### Exercise
Within the material below, locate the line with "and ensure a" and the line with "the laser-blown-powder additive", then return those two lines and all lines between them, exactly as written.

○ ○ ○

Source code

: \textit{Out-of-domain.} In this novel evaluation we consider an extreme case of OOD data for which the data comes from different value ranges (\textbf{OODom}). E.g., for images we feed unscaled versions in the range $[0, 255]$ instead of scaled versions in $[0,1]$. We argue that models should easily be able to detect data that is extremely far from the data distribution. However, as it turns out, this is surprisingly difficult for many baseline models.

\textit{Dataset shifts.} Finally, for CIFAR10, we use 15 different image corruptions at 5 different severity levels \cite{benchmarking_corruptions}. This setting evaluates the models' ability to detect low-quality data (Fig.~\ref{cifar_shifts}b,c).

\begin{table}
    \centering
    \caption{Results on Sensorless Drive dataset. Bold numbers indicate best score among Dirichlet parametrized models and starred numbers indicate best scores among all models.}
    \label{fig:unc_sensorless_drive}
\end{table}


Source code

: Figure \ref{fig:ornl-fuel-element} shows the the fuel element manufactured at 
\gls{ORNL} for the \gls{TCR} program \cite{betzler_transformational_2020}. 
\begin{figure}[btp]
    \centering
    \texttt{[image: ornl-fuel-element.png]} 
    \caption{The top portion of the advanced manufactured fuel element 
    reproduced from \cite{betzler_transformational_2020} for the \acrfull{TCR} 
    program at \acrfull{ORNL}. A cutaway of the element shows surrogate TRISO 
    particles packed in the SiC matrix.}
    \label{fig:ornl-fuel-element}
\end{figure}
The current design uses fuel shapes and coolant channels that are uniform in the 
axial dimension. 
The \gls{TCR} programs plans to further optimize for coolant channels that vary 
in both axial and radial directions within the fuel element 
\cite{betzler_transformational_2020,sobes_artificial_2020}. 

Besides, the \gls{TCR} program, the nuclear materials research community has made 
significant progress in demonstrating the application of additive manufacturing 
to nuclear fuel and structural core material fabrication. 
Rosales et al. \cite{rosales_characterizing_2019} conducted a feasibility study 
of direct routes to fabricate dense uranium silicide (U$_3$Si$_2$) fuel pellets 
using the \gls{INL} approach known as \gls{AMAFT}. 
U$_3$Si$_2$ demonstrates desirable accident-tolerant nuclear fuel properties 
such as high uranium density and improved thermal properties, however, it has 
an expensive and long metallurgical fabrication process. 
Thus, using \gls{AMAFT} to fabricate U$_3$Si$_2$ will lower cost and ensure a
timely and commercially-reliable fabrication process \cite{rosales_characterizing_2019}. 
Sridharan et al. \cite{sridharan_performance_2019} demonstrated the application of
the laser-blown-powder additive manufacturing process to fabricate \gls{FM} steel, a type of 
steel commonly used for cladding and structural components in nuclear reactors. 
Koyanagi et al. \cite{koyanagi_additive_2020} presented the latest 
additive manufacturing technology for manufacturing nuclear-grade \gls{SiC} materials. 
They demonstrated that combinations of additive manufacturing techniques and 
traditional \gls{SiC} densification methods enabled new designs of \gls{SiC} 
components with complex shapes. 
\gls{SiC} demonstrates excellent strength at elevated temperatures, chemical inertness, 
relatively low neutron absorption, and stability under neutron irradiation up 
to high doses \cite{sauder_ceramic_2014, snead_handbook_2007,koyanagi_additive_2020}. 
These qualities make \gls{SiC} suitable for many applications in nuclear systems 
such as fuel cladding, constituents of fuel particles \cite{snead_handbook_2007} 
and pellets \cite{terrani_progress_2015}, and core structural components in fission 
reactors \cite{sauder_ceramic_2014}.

○ ○ ○

### Exercise solution
Thus, using \gls{AMAFT} to fabricate U$_3$Si$_2$ will lower cost and ensure a
timely and commercially-reliable fabrication process \cite{rosales_characterizing_2019}. 
Sridharan et al. \cite{sridharan_performance_2019} demonstrated the application of
the laser-blown-powder additive manufacturing process to fabricate \gls{FM} steel, a type of 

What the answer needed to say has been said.